Each day this week I will draw one of these names at random and then write them a letter.

The only rules for this challenge are:

1) The person will remain anonymous.
2) The letter should include unsaid things I always held back.
3) It shall be written as a sixty minute stream of consciousness. (i.e. no painful seven hour editing sessions, so please excuse any grammar and/or spelling mistakes)

So with all that in mind…[shakes beanie, shakes beanie again, once more for good measure, plunges hand into sea of scrunched up piece of paper, selects, reads name]…okay. Let’s get going.

6 September 2012

Dear ——–,

Once upon a time, I wrote the following advice in a blog post: ‘Life is a gift! Grab it, tear the wrapping off and play til your heart’s content’. It’s the only line of my blog I’ve memorized, because as you know, I didn’t say it, you did.

Four days. How do I write a letter to someone who I knew for four days some twelve years ago? A woman who carved her name on my heart for all eternity? Your sassy savviness, ——-, was always an inspiration to me so any pearls of wisdom would be greatly appreciated.

In the numerous emails I sent you did I ever tell you that you were the first woman to leave your handprint on my cheek? That I wore the stinging pain like a badge of honor until the imprint of your studded ring faded three days later? If I didn’t, then I am now. If I did, please feel free to chastise me for repetition. Or not…because the only reason I bring it up is to thank you for it.

Since that night, there was only one woman who understood me enough to do what you did. Only they were less sadistic, so did it metaphorically, not physically. You know that was an option, right?

Sitting here, thinking not only of you but the potential people reading this letter, I’m starting to realize how messed up this sounds.

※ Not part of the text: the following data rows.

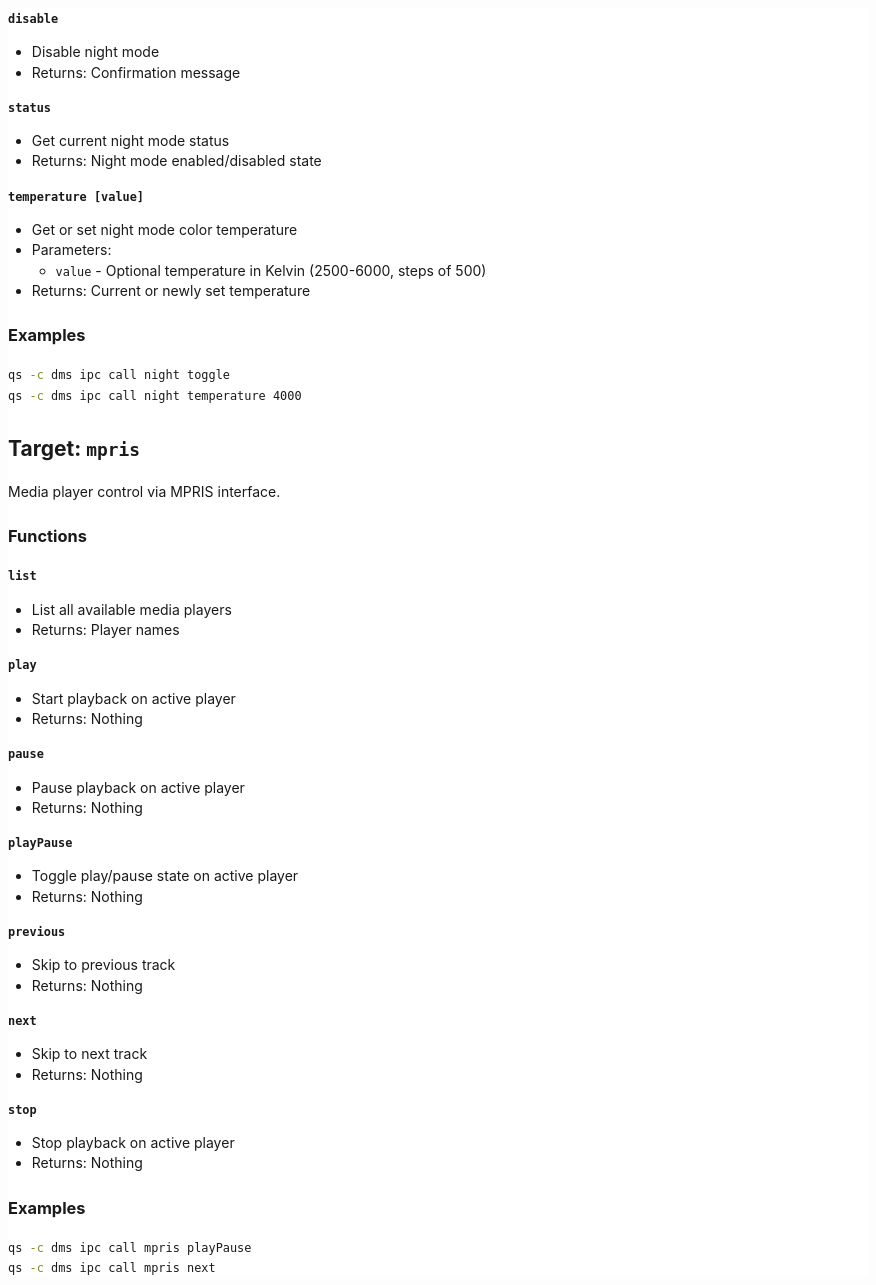 **`disable`** 
- Disable night mode
- Returns: Confirmation message

**`status`**
- Get current night mode status
- Returns: Night mode enabled/disabled state

**`temperature [value]`**
- Get or set night mode color temperature
- Parameters:
  - `value` - Optional temperature in Kelvin (2500-6000, steps of 500)
- Returns: Current or newly set temperature

### Examples
```bash
qs -c dms ipc call night toggle
qs -c dms ipc call night temperature 4000
```

## Target: `mpris`

Media player control via MPRIS interface.

### Functions

**`list`**
- List all available media players
- Returns: Player names

**`play`**
- Start playback on active player
- Returns: Nothing

**`pause`**
- Pause playback on active player  
- Returns: Nothing

**`playPause`**
- Toggle play/pause state on active player
- Returns: Nothing

**`previous`**
- Skip to previous track
- Returns: Nothing

**`next`**
- Skip to next track
- Returns: Nothing

**`stop`**
- Stop playback on active player
- Returns: Nothing

### Examples
```bash
qs -c dms ipc call mpris playPause
qs -c dms ipc call mpris next
```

There we were, sitting in a pub, drinking whisky, chatting nonchalantly, when out of nowhere you slapped me so hard my cheek was pink for hours! All because I wasn’t telling you what you wanted to hear. They’ll be thinking ‘that’s effing abuse’ or ‘Jesus, she sounds like a right a-hole!’

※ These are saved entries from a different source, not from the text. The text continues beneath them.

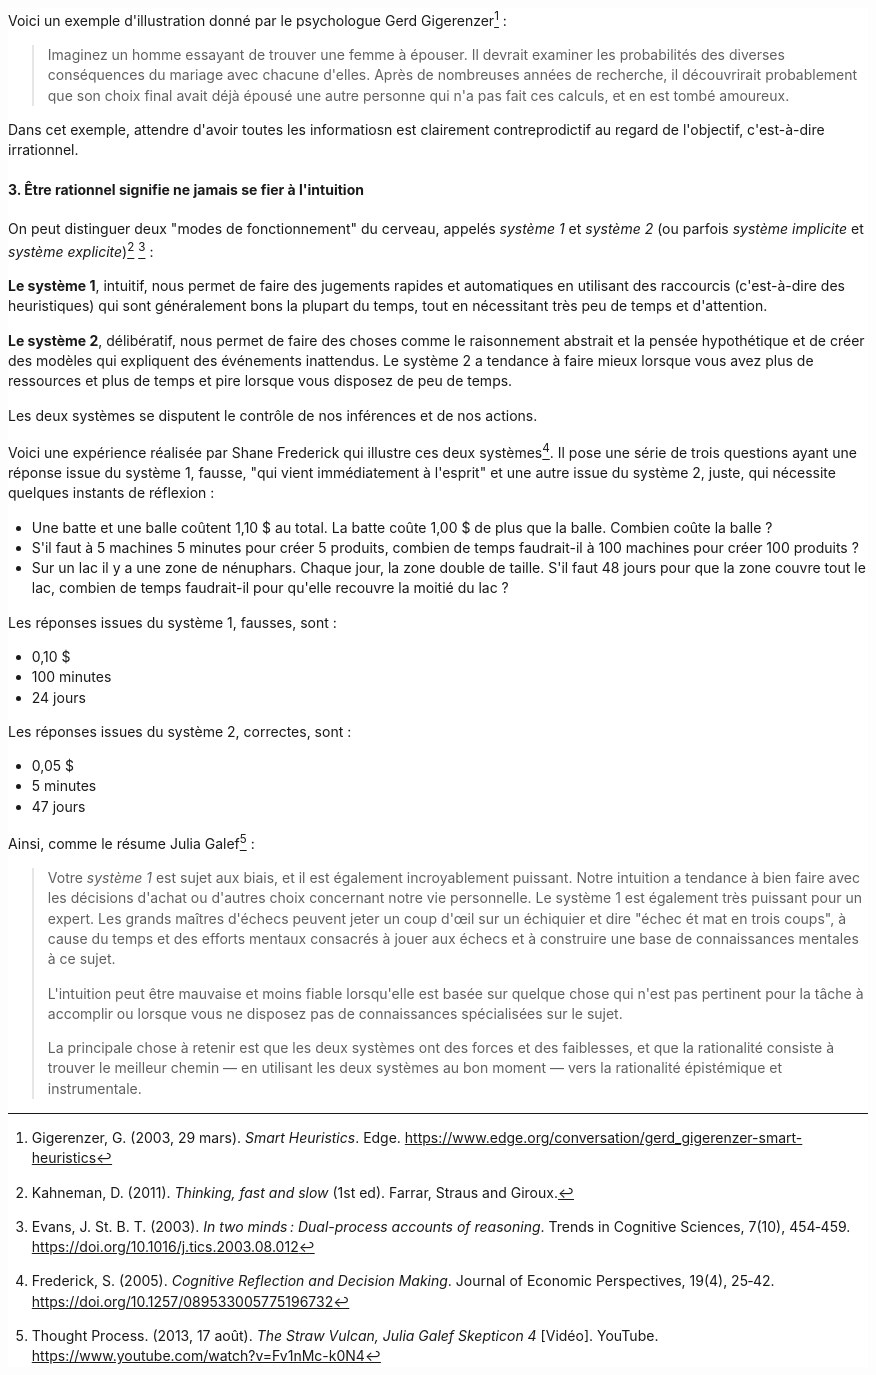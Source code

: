 Voici un exemple d'illustration donné par le psychologue Gerd Gigerenzer[^gigerenzer] :

> Imaginez un homme essayant de trouver une femme à épouser. Il devrait examiner les probabilités des diverses conséquences du mariage avec chacune d'elles. Après de nombreuses années de recherche, il découvrirait probablement que son choix final avait déjà épousé une autre personne qui n'a pas fait ces calculs, et en est tombé amoureux.

Dans cet exemple, attendre d'avoir toutes les informatiosn est clairement contreprodictif au regard de l'objectif, c'est-à-dire irrationnel.

#### 3. Être rationnel signifie ne jamais se fier à l'intuition

On peut distinguer deux "modes de fonctionnement" du cerveau, appelés *système 1* et *système 2* (ou parfois *système implicite* et *système explicite*)[^kahneman] [^evans] :

**Le système 1**, intuitif, nous permet de faire des jugements rapides et automatiques en utilisant des raccourcis (c'est-à-dire des heuristiques) qui sont généralement bons la plupart du temps, tout en nécessitant très peu de temps et d'attention.

**Le système 2**, délibératif, nous permet de faire des choses comme le raisonnement abstrait et la pensée hypothétique et de créer des modèles qui expliquent des événements inattendus. Le système 2 a tendance à faire mieux lorsque vous avez plus de ressources et plus de temps et pire lorsque vous disposez de peu de temps.

Les deux systèmes se disputent le contrôle de nos inférences et de nos actions.

Voici une expérience réalisée par Shane Frederick qui illustre ces deux systèmes[^frederick]. Il pose une série de trois questions ayant une réponse issue du système 1, fausse, "qui vient immédiatement à l'esprit" et une autre issue du système 2, juste, qui nécessite quelques instants de réflexion :

* Une batte et une balle coûtent 1,10 $ au total. La batte coûte 1,00 $ de plus que la balle. Combien coûte la balle ?
* S'il faut à 5 machines 5 minutes pour créer 5 produits, combien de temps faudrait-il à 100 machines pour créer 100 produits ?
* Sur un lac il y a une zone de nénuphars. Chaque jour, la zone double de taille. S'il faut 48 jours pour que la zone couvre tout le lac, combien de temps faudrait-il pour qu'elle recouvre la moitié du lac ?

Les réponses issues du système 1, fausses, sont :

* 0,10 $
* 100 minutes
* 24 jours

Les réponses issues du système 2, correctes, sont :

* 0,05 $
* 5 minutes
* 47 jours

Ainsi, comme le résume Julia Galef[^galef_vulcan] :

> Votre *système 1* est sujet aux biais, et il est également incroyablement puissant. Notre intuition a tendance à bien faire avec les décisions d'achat ou d'autres choix concernant notre vie personnelle. Le système 1 est également très puissant pour un expert. Les grands maîtres d'échecs peuvent jeter un coup d'œil sur un échiquier et dire "échec ét mat en trois coups", à cause du temps et des efforts mentaux consacrés à jouer aux échecs et à construire une base de connaissances mentales à ce sujet.
>
> L'intuition peut être mauvaise et moins fiable lorsqu'elle est basée sur quelque chose qui n'est pas pertinent pour la tâche à accomplir ou lorsque vous ne disposez pas de connaissances spécialisées sur le sujet.
>
> La principale chose à retenir est que les deux systèmes ont des forces et des faiblesses, et que la rationalité consiste à trouver le meilleur chemin — en utilisant les deux systèmes au bon moment — vers la rationalité épistémique et instrumentale.


[^rationality_less_wrong]: Yudkowsky, E. (2009, mars 16). *What Do We Mean By "Rationality"? - LessWrong 2.0*. Consulté le 16 juillet 2020, à l'adresse <https://www.lesswrong.com/s/5g5TkQTe9rmPS5vvM/p/RcZCwxFiZzE6X7nsv>
[^ennis_1]: Ennis, R. H. (2015). *Critical Thinking : A Streamlined Conception*. In M. Davies & R. Barnett (Éds.), *The Palgrave Handbook of Critical Thinking in Higher Education* (p. 31‑47). Palgrave Macmillan US. <https://doi.org/10.1057/9781137378057_2>
[^tlfi_raison]: Analyse et Traitement Informatique de la Langue Française (Éd.). (s. d.). *Raison*. Dans *Trésor de la Langue Française informatisé*. Consulté à l'adresse <https://www.cnrtl.fr/definition/raison>
[^tlfi_reflexion]: Analyse et Traitement Informatique de la Langue Française (Éd.). (s. d.). *Réflexion*. Dans *Trésor de la Langue Française informatisé*. Consulté à l'adresse <https://www.cnrtl.fr/definition/reflexion>
[^lipman_1]: Lipman, M. (2003). *Thinking in Education* (2ᵉ éd.). Cambridge University Press. <https://doi.org/10.1017/CBO9780511840272>
[^mcpeck_1]: McPeck, J. E. (2017). *Critical thinking and education* (Routledge).
[^monvoisin_these]: Monvoisin, R. (2007). *Pour une didactique de l'esprit critique* [Université Grenoble 1 – Joseph Fourier]. <http://www.unice.fr/zetetique/articles/RM_Doctorat_Zetetique_et_medias.pdf>
[^tlfi_rationnel]: Analyse et Traitement Informatique de la Langue Française (Éd.). (s. d.). *Rationnel*. Dans *Trésor de la Langue Française informatisé*. Consulté à l'adresse <https://www.cnrtl.fr/definition/rationnel>
[^wiki_scepticisme]: *Scepticisme scientifique*. (2020, 4 juillet). Dans Wikipédia. <https://fr.wikipedia.org/wiki/Scepticisme_scientifique>
[^herodote_vinci]: Chenal, Y. (2020, 16 mai). *Léonard de Vinci (1452 - 1519)*. Hérodote. <https://www.herodote.net/Le_genie_paradoxal-synthese-546.php>
[^armitt_potter]: *Beatrix Potter*. (s. d.). Armitt Museum & Library. Consulté 21 juillet 2020, à l'adresse <http://armitt.com/armitt_website/beatrix-potter/>
[^nga_morse]: *Samuel F. B. Morse*. (s. d.). National Gallery of Art. Consulté 21 juillet 2020, à l'adresse <https://www.nga.gov/collection/artist-info.1737.html>
[^ms_lamarr]: O'Brien, E. (2017, 27 octobre). *5 facts about Hedy Lamarr, star, inventor, wartime code maker*. Massive Science. <https://massivesci.com/articles/hedy-lamarr-inventor-world-war-movie-star-frequency/>
[^sa_queen]: Devillard, A. (2014, 10 novembre). *Queen, trois scientifiques pour un quatuor de rock*. Sciences et Avenir. <https://www.sciencesetavenir.fr/insolite/queen-trois-scientifiques-pour-un-quatuor-de-rock_{37226}>
[^panksepp]: Panksepp, J. (2005). *Affective neuroscience : The foundations of human and animal emotions*. Oxford Univ. Press.
[^damasio]: Damasio, A. R. (1998). *Emotion in the perspective of an integrated nervous system*. Brain Research Reviews, 26(2‑3), 83‑86. <https://doi.org/10.1016/S0165-0173(97)00064-7>
[^ekman]: Ekman, P., & Davidson, R. J. (Éds.). (1994). *The nature of emotion : Fundamental questions*. Oxford University Press.
[^cabanac]: Cabanac, M. (2002). *What is emotion?* Behavioural Processes, 60(2), 69‑83. <https://doi.org/10.1016/S0376-6357(02)00078-5>
[^emory]: Emory, M. (2018, 6 juin). *On Fear, Emotions, and Memory : An Interview with Dr. Joseph LeDoux*. Brain World. <https://brainworldmagazine.com/on-fear-emotions-and-memory-an-interview-with-dr-joseph-ledoux/2/>
[^kirman]: Kirman, A., Livet, P., & Teschl, M. (2010). *Rationality and emotions*. Philosophical Transactions of the Royal Society B: Biological Sciences, 365(1538), 215‑219. <https://doi.org/10.1098/rstb.2009.0194>
[^pfister]: Pfister, H.-R., & Böhm, G. (2008). *The multiplicity of emotions: A framework of emotional functions in decision making*. Judgment and Decision Making, 3(1), 5–17.
[^andrade]: Andrade, E. B., & Ariely, D. (2009). *The enduring impact of transient emotions on decision making*. Organizational Behavior and Human Decision Processes, 109(1), 1‑8. <https://doi.org/10.1016/j.obhdp.2009.02.003>
[^gigerenzer]: Gigerenzer, G. (2003, 29 mars). *Smart Heuristics*. Edge. <https://www.edge.org/conversation/gerd_gigerenzer-smart-heuristics>
[^kahneman]: Kahneman, D. (2011). *Thinking, fast and slow* (1st ed). Farrar, Straus and Giroux.
[^evans]: Evans, J. St. B. T. (2003). *In two minds : Dual-process accounts of reasoning*. Trends in Cognitive Sciences, 7(10), 454‑459. <https://doi.org/10.1016/j.tics.2003.08.012>
[^frederick]: Frederick, S. (2005). *Cognitive Reflection and Decision Making*. Journal of Economic Perspectives, 19(4), 25‑42. <https://doi.org/10.1257/089533005775196732>
[^galef_vulcan]: Thought Process. (2013, 17 août). *The Straw Vulcan, Julia Galef Skepticon 4* [Vidéo]. YouTube. <https://www.youtube.com/watch?v=Fv1nMc-k0N4>
[^blanchette]: Blanchette, I., & Richards, A. (2010). *The influence of affect on higher level cognition : A review of research on interpretation, judgement, decision making and reasoning*. Cognition & Emotion, 24(4), 561‑595. <https://doi.org/10.1080/02699930903132496>
[^trofimova]: Trofimova, I. (2018). *Functionality versus dimensionality in psychological taxonomies, and a puzzle of emotional valence*. Philosophical Transactions of the Royal Society B: Biological Sciences, 373(1744), 20170167. <https://doi.org/10.1098/rstb.2017.0167>
[^angie]: Angie, A. D., Connelly, S., Waples, E. P., & Kligyte, V. (2011). *The influence of discrete emotions on judgement and decision-making : A meta-analytic review*. Cognition & Emotion, 25(8), 1393‑1422. <https://doi.org/10.1080/02699931.2010.550751>
[^monvoisin_pinsault]: Pinsault, N., & Monvoisin, R. (2014). *Tout ce que vous n'avez jamais voulu savoir sur les thérapies manuelles*. Presses universitaires de Grenoble.
[^geldard]: Geldard, F. A., & Sherrick, C. E. (1972). *The Cutaneous « Rabbit » : A Perceptual Illusion*. Science, 178(4057), 178‑179. <https://doi.org/10.1126/science.178.4057.178>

They won’t understand that it was exactly what I needed. You knew I wanted to tell you about Annie, about my life, about all the things you’d been trying to draw out of me. You knew my anxiety was holding me back and you needed to shock me out of it.

That’s what I always think of when I think of you. Your innate ability to delve deep into someone’s soul and yank out the person that you knew was buried deep within, even when they couldn’t see it themselves.

To my shame, and eternal guilt, I didn’t possess that ability. If I did, perhaps you’d still be alive, slapping anxious men into baring their soul before dancing with them through the silent Nova Scotian streets.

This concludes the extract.